→ **WHAT YOU SHOULD DO**: Each line of the material below that holds the word "LottoNumberPool을" needs to be copied.

→ **DATA FOR THE TASK**:
════════════════

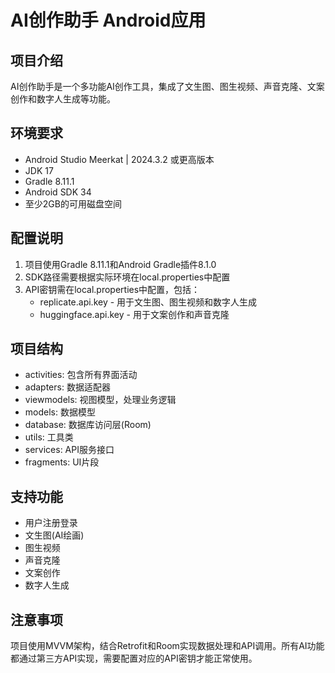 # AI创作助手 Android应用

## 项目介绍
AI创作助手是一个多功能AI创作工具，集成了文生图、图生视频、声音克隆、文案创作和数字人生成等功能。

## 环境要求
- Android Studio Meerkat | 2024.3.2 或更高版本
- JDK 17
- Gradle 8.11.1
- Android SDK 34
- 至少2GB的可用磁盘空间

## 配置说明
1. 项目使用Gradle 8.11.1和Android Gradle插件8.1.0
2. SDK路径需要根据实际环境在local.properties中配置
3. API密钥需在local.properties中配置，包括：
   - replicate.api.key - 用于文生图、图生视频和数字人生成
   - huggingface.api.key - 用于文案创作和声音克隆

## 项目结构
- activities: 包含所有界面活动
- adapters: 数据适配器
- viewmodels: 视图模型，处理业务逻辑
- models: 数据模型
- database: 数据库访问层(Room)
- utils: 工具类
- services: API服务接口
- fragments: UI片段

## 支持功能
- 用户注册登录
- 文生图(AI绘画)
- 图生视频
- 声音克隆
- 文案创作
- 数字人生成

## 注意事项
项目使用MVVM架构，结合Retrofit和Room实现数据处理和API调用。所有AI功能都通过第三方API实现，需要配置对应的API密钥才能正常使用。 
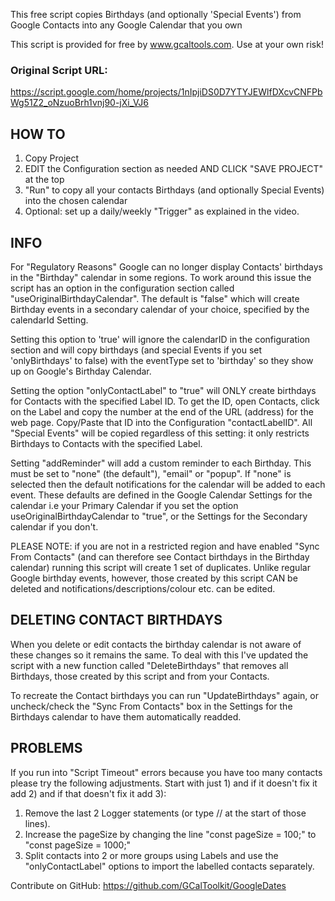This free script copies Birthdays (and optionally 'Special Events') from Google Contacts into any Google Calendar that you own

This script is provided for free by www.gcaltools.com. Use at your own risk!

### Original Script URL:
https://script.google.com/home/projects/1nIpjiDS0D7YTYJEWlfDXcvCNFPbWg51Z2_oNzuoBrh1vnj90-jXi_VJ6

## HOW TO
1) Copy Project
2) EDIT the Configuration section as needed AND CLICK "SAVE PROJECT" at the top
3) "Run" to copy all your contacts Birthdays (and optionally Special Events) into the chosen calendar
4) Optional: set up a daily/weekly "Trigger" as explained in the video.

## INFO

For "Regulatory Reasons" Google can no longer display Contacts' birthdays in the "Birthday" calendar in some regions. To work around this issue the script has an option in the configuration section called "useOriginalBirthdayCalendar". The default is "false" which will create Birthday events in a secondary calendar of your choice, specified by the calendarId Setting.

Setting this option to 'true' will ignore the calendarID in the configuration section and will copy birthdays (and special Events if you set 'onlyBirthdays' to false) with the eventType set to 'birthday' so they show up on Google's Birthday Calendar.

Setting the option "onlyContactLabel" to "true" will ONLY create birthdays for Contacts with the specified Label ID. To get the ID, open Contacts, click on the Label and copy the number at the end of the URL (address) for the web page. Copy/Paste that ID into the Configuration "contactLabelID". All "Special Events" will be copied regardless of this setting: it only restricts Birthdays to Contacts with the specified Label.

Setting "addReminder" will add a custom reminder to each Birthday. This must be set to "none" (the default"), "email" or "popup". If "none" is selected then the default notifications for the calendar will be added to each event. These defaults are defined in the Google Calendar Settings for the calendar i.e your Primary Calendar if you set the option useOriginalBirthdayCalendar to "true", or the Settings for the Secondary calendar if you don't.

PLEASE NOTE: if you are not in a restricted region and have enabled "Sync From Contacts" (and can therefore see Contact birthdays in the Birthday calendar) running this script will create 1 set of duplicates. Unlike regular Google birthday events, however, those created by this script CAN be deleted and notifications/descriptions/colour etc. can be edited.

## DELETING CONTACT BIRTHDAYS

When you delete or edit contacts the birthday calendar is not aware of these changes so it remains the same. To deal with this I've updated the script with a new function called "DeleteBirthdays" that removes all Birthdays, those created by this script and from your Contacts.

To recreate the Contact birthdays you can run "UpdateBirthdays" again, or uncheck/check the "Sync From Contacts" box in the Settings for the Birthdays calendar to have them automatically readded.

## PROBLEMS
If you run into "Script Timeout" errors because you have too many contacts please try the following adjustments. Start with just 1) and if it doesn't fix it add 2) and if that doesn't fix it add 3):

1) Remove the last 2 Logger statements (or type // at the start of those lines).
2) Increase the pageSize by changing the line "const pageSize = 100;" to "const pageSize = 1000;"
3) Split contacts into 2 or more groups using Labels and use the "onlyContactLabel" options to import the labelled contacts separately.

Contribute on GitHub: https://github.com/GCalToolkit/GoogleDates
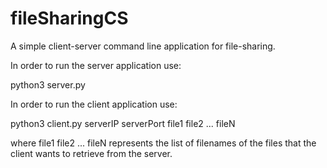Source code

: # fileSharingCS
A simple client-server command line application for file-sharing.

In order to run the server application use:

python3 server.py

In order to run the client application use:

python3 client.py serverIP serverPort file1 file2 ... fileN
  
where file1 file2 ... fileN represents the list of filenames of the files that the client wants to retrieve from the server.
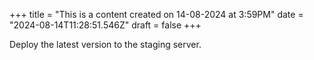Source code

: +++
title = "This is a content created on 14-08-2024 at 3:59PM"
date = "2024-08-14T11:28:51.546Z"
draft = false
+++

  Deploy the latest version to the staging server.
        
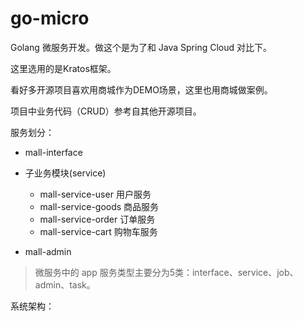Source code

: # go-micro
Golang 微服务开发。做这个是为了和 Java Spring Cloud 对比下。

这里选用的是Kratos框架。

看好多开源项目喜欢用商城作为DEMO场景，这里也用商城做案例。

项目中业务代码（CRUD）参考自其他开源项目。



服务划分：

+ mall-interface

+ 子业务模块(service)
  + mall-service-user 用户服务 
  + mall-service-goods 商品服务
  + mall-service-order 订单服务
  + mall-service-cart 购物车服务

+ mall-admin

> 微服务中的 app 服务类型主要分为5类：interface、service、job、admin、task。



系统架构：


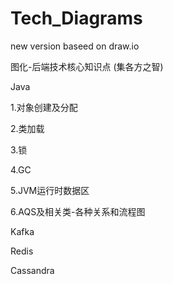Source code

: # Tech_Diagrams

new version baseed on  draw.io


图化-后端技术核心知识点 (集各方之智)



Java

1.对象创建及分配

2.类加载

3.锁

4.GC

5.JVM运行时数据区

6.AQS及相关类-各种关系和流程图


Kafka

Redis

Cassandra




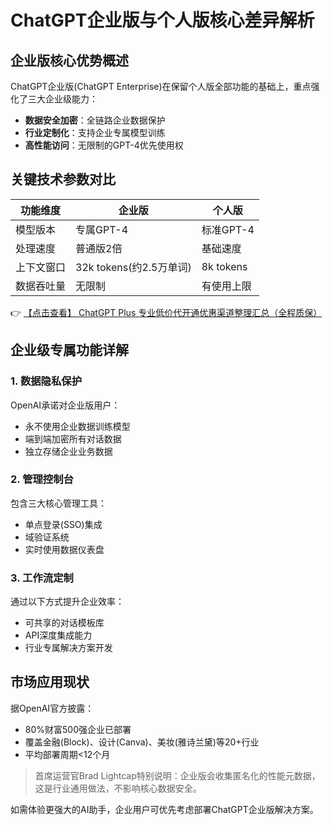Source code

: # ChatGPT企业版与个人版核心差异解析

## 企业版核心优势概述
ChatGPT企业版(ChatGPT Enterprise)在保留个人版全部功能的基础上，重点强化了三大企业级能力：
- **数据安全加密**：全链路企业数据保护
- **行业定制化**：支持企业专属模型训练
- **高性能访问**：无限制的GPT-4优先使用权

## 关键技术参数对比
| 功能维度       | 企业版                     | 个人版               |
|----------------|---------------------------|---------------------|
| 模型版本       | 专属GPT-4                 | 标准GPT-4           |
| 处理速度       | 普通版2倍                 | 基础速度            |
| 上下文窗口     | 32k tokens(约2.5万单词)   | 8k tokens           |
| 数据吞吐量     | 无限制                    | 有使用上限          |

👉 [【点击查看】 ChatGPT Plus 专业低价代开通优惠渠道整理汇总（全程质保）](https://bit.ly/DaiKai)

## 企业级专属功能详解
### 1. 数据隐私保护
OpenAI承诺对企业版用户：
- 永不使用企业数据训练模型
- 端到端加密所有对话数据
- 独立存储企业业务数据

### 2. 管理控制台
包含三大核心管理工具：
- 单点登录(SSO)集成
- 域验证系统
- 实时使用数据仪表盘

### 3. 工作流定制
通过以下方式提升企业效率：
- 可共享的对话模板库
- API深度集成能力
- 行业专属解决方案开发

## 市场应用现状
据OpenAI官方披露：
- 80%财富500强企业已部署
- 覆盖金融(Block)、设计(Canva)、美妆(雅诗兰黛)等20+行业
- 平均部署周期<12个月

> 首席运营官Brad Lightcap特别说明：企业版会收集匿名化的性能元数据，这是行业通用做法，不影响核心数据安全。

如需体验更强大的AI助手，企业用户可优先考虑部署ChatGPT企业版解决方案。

════════════════

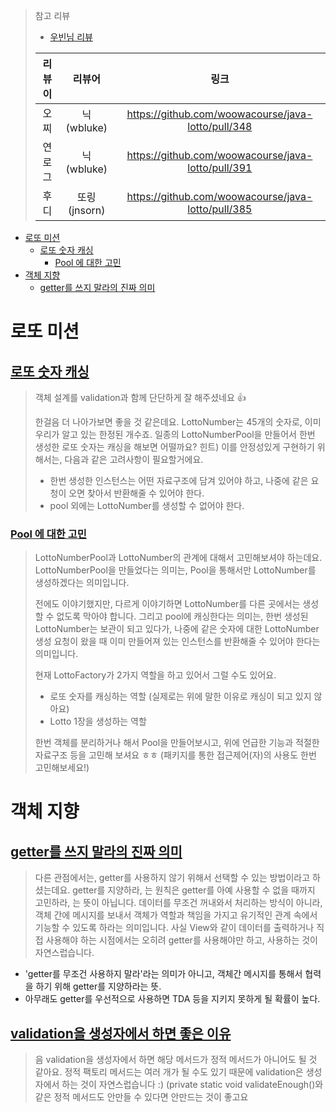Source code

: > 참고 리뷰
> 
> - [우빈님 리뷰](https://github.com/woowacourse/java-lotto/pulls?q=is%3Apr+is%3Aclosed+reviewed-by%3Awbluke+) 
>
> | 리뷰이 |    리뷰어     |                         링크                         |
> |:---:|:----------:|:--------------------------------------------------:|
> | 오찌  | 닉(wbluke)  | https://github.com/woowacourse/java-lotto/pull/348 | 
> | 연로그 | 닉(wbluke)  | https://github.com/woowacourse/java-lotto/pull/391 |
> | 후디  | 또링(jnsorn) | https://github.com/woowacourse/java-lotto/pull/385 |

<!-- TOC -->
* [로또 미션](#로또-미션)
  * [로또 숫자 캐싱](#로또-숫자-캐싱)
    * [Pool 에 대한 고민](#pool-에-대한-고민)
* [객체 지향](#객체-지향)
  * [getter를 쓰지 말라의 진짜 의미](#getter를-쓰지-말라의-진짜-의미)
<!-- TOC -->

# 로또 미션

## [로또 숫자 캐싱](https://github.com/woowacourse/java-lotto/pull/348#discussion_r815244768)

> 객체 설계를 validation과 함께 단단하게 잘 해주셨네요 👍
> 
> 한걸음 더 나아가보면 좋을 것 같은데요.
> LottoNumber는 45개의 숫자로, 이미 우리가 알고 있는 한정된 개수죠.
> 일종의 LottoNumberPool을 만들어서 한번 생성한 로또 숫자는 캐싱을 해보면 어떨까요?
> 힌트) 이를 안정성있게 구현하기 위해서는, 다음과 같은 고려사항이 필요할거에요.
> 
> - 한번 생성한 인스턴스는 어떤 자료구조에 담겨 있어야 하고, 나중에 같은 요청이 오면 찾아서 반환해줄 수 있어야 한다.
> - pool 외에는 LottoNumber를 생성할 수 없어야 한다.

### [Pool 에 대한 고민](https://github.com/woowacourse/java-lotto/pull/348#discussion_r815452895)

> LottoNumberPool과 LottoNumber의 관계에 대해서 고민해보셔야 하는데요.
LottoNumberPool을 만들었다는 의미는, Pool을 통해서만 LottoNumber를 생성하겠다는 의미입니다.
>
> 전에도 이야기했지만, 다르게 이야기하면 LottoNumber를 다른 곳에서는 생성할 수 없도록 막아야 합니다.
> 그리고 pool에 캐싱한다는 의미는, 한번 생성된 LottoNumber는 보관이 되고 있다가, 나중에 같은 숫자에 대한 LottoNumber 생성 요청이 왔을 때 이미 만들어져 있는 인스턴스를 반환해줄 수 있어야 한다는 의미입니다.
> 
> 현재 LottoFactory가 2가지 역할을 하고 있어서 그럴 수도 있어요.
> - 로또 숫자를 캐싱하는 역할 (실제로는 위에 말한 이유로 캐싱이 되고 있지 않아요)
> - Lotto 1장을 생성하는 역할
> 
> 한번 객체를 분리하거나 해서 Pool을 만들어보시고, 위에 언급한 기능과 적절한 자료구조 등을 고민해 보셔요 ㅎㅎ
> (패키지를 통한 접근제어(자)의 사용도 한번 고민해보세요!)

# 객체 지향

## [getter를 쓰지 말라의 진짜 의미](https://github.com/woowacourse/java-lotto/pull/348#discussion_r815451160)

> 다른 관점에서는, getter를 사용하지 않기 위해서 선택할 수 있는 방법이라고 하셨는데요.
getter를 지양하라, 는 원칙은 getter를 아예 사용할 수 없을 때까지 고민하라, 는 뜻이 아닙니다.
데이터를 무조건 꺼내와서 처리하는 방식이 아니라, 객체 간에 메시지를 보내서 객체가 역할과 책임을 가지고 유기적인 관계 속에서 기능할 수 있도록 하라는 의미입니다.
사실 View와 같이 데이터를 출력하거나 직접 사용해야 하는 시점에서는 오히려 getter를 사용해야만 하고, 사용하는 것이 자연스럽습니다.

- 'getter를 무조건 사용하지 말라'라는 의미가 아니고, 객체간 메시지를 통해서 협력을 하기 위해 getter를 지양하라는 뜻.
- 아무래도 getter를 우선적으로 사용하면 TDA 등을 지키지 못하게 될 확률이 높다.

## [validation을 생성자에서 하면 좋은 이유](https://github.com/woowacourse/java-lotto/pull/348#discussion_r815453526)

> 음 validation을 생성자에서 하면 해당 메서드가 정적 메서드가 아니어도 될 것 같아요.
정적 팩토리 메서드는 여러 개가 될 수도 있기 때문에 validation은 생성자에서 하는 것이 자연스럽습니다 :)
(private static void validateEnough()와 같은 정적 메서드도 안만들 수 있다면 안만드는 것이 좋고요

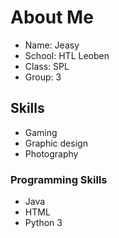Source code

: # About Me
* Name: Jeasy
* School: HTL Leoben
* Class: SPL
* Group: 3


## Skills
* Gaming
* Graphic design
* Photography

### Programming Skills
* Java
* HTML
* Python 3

════════════════

→ **PROBLEM SOLUTION**:
> 일종의 LottoNumberPool을 만들어서 한번 생성한 로또 숫자는 캐싱을 해보면 어떨까요?
LottoNumberPool을 만들었다는 의미는, Pool을 통해서만 LottoNumber를 생성하겠다는 의미입니다.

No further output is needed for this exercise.